**Instructions to follow**
Go through the entries below, count every line with the string "following", and answer with only that number.

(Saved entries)
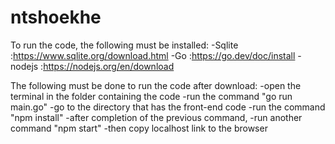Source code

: # ntshoekhe
To run the code, the following must be installed:
	-Sqlite :https://www.sqlite.org/download.html
	-Go :https://go.dev/doc/install
	-nodejs :https://nodejs.org/en/download
	
The following must be done to run the code after download:
	-open the terminal in the folder containing the code
	-run the command "go run main.go"
	-go to the directory that has the front-end code
	-run the command "npm install" 
	-after completion of the previous command,
	-run another command "npm start"
	-then copy localhost link to the browser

**Answer for this exercise**
2